Results: The mean consultation duration was 13.5±6.2 minutes (range 3–35 across centers; p<0.001). Dispensing time averaged 205±139 seconds (45–960; p<0.001). On average, 94.4% of prescribed medicines were dispensed; 86.4% of patients correctly knew their dosages, both showing significant inter-center variation. An average of 1.8±0.9 medicines was prescribed per visit; 100% by INN and from the EML. Antibiotics were prescribed in 3.4% of visits (0–8% across centers; p=0.01). Injections were used in 24.5% of visits (low variability; p=0.992). Composite indices identified center 9 as best-performing in patient care and center 7 in prescribing; centers 2, 6, and 13 consistently lagged (e.g., in center 6 only 77% of medicines were dispensed, and dosage knowledge reached just 60%).

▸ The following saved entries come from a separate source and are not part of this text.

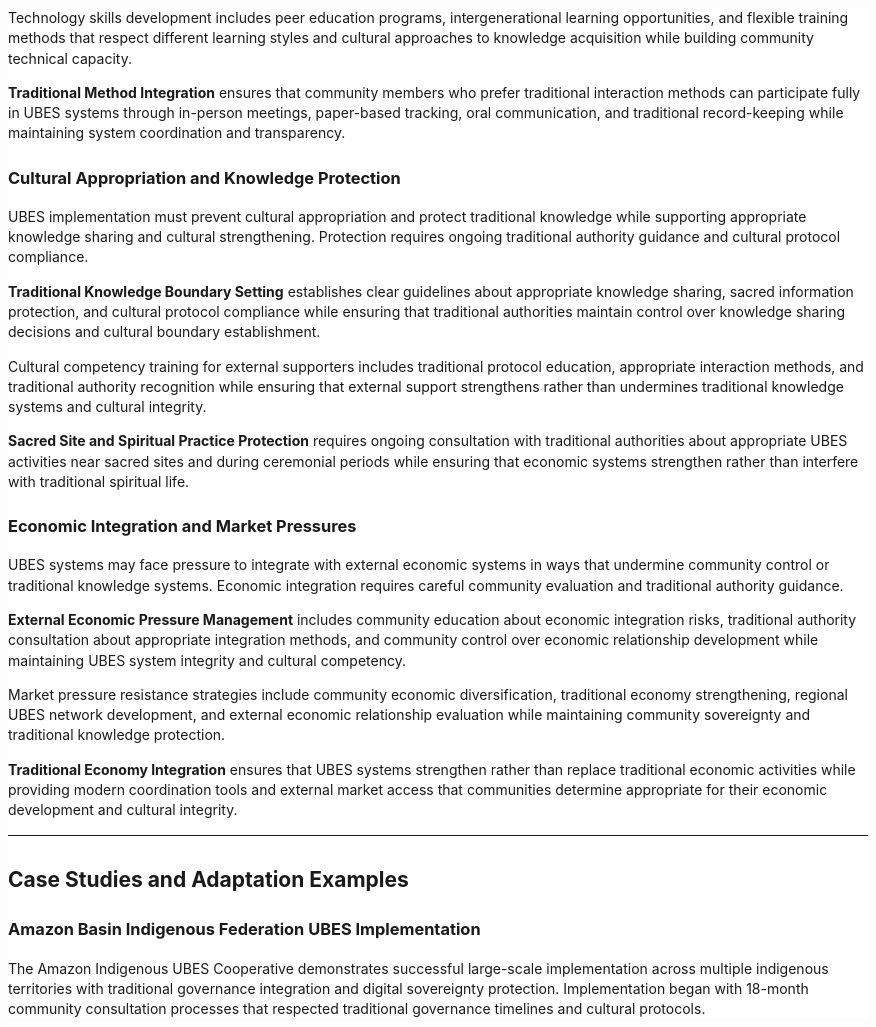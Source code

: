 Technology skills development includes peer education programs, intergenerational learning opportunities, and flexible training methods that respect different learning styles and cultural approaches to knowledge acquisition while building community technical capacity.

**Traditional Method Integration** ensures that community members who prefer traditional interaction methods can participate fully in UBES systems through in-person meetings, paper-based tracking, oral communication, and traditional record-keeping while maintaining system coordination and transparency.

### Cultural Appropriation and Knowledge Protection

UBES implementation must prevent cultural appropriation and protect traditional knowledge while supporting appropriate knowledge sharing and cultural strengthening. Protection requires ongoing traditional authority guidance and cultural protocol compliance.

**Traditional Knowledge Boundary Setting** establishes clear guidelines about appropriate knowledge sharing, sacred information protection, and cultural protocol compliance while ensuring that traditional authorities maintain control over knowledge sharing decisions and cultural boundary establishment.

Cultural competency training for external supporters includes traditional protocol education, appropriate interaction methods, and traditional authority recognition while ensuring that external support strengthens rather than undermines traditional knowledge systems and cultural integrity.

**Sacred Site and Spiritual Practice Protection** requires ongoing consultation with traditional authorities about appropriate UBES activities near sacred sites and during ceremonial periods while ensuring that economic systems strengthen rather than interfere with traditional spiritual life.

### Economic Integration and Market Pressures

UBES systems may face pressure to integrate with external economic systems in ways that undermine community control or traditional knowledge systems. Economic integration requires careful community evaluation and traditional authority guidance.

**External Economic Pressure Management** includes community education about economic integration risks, traditional authority consultation about appropriate integration methods, and community control over economic relationship development while maintaining UBES system integrity and cultural competency.

Market pressure resistance strategies include community economic diversification, traditional economy strengthening, regional UBES network development, and external economic relationship evaluation while maintaining community sovereignty and traditional knowledge protection.

**Traditional Economy Integration** ensures that UBES systems strengthen rather than replace traditional economic activities while providing modern coordination tools and external market access that communities determine appropriate for their economic development and cultural integrity.

---

## Case Studies and Adaptation Examples

### Amazon Basin Indigenous Federation UBES Implementation

The Amazon Indigenous UBES Cooperative demonstrates successful large-scale implementation across multiple indigenous territories with traditional governance integration and digital sovereignty protection. Implementation began with 18-month community consultation processes that respected traditional governance timelines and cultural protocols.
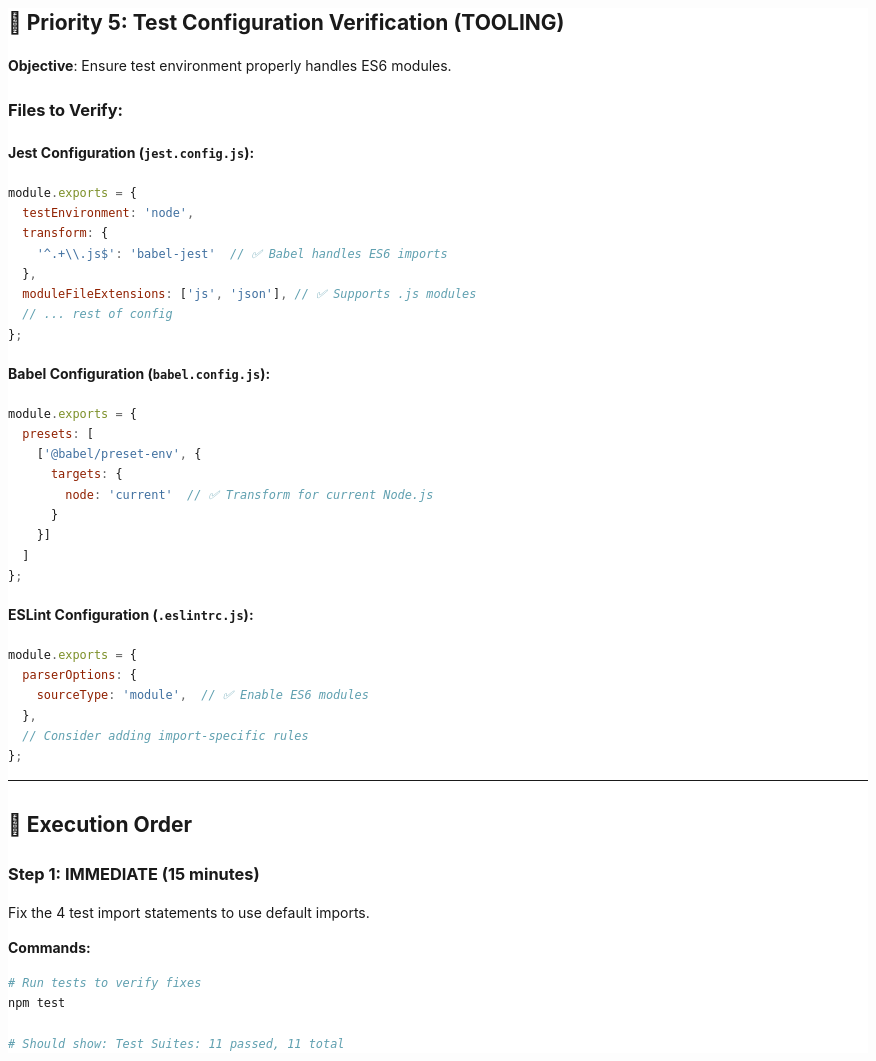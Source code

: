 ## 🧪 **Priority 5: Test Configuration Verification (TOOLING)**

**Objective**: Ensure test environment properly handles ES6 modules.

### Files to Verify:

#### Jest Configuration (`jest.config.js`):
```javascript
module.exports = {
  testEnvironment: 'node',
  transform: {
    '^.+\\.js$': 'babel-jest'  // ✅ Babel handles ES6 imports
  },
  moduleFileExtensions: ['js', 'json'], // ✅ Supports .js modules
  // ... rest of config
};
```

#### Babel Configuration (`babel.config.js`):
```javascript
module.exports = {
  presets: [
    ['@babel/preset-env', {
      targets: {
        node: 'current'  // ✅ Transform for current Node.js
      }
    }]
  ]
};
```

#### ESLint Configuration (`.eslintrc.js`):
```javascript
module.exports = {
  parserOptions: {
    sourceType: 'module',  // ✅ Enable ES6 modules
  },
  // Consider adding import-specific rules
};
```

---

## 🚀 **Execution Order**

### Step 1: **IMMEDIATE (15 minutes)**
Fix the 4 test import statements to use default imports.

**Commands:**
```bash
# Run tests to verify fixes
npm test

# Should show: Test Suites: 11 passed, 11 total
```

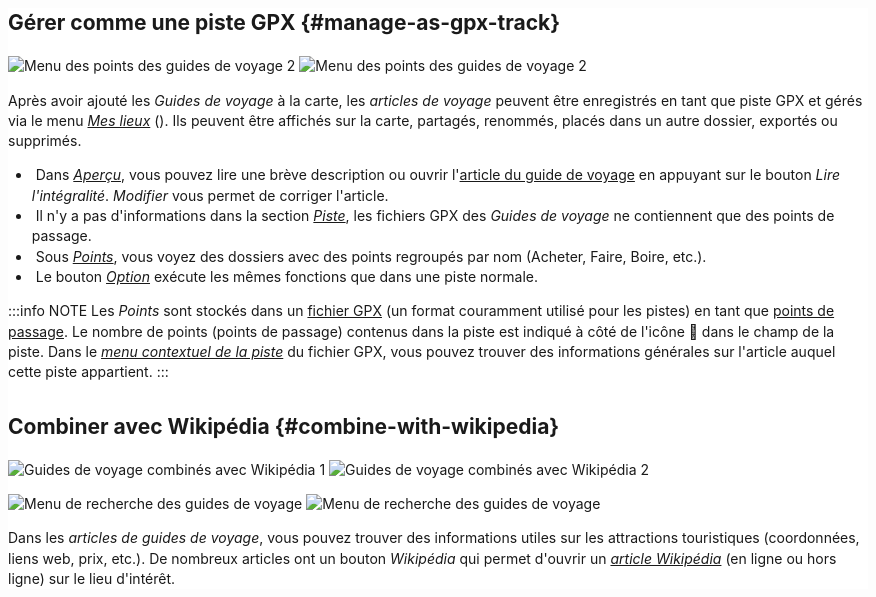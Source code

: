 


## Gérer comme une piste GPX {#manage-as-gpx-track}

![Menu des points des guides de voyage 2](@site/static/img/guides/travel_guides_points_on_the_map.png) ![Menu des points des guides de voyage 2](@site/static/img/guides/travel_guides_articles_my_places.png)

Après avoir ajouté les *Guides de voyage* à la carte, les *articles de voyage* peuvent être enregistrés en tant que piste GPX et gérés via le menu *[Mes lieux](../personal/myplaces.md)* (*<Translate android="true" ids="shared_string_menu,shared_string_my_places,shared_string_tracks,icon_group_travel"/>*). Ils peuvent être affichés sur la carte, partagés, renommés, placés dans un autre dossier, exportés ou supprimés.

- &nbsp;Dans *[Aperçu](../map/tracks/track-context-menu.md#overview)*, vous pouvez lire une brève description ou ouvrir l'[article du guide de voyage](#travel-article) en appuyant sur le bouton *Lire l'intégralité*. *Modifier* vous permet de corriger l'article.
- &nbsp;Il n'y a pas d'informations dans la section *[Piste](../map/tracks/track-context-menu.md#altitude--speed-graphs)*, les fichiers GPX des *Guides de voyage* ne contiennent que des points de passage.
- &nbsp;Sous *[Points](../map/tracks/track-context-menu.md#points--waypoints)*, vous voyez des dossiers avec des points regroupés par nom (Acheter, Faire, Boire, etc.).
- &nbsp;Le bouton *[Option](../map/tracks/track-context-menu.md#options)* exécute les mêmes fonctions que dans une piste normale.

:::info NOTE
Les *Points* sont stockés dans un [fichier GPX](../../technical/osmand-file-formats/osmand-gpx.md) (un format couramment utilisé pour les pistes) en tant que [points de passage](../map/point-layers-on-map.md#track-waypoints). Le nombre de points (points de passage) contenus dans la piste est indiqué à côté de l'icône &#128681; dans le champ de la piste.
Dans le *[menu contextuel de la piste](../map/tracks/track-context-menu.md)* du fichier GPX, vous pouvez trouver des informations générales sur l'article auquel cette piste appartient.
:::

## Combiner avec Wikipédia {#combine-with-wikipedia}

<Tabs groupId="operating-systems">

<TabItem value="android" label="Android">

![Guides de voyage combinés avec Wikipédia 1](@site/static/img/guides/travel_guides_wikipedia_1.png) ![Guides de voyage combinés avec Wikipédia 2](@site/static/img/guides/travel_guides_wikipedia_2.png)

</TabItem>

<TabItem value="ios" label="iOS">

![Menu de recherche des guides de voyage](@site/static/img/guides/travel_guides_wikipedia_1_ios.png) ![Menu de recherche des guides de voyage](@site/static/img/guides/travel_guides_wikipedia_2_ios.png)

</TabItem>

</Tabs>

Dans les *articles de guides de voyage*, vous pouvez trouver des informations utiles sur les attractions touristiques (coordonnées, liens web, prix, etc.). De nombreux articles ont un bouton *Wikipédia* qui permet d'ouvrir un *[article Wikipédia](../plugins/wikipedia.md)* (en ligne ou hors ligne) sur le lieu d'intérêt.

Conclusions: Outpatient care in Shymkent demonstrates strengths - low polypharmacy, universal INN prescribing, alignment with essential medicines, and relatively low antibiotic use. However, key challenges remain: wide variability in consultation and dispensing times, insufficient patient counseling, stock-outs of medicines in some centers, and persistently high injection prescribing. Priority measures: Standardization of consultation and dispensing processes, reduction of unnecessary injections through clinical protocols and provider training, strengthening of pharmaceutical counseling and patient education, and ensuring equitable medicine availability - especially in underperforming centers.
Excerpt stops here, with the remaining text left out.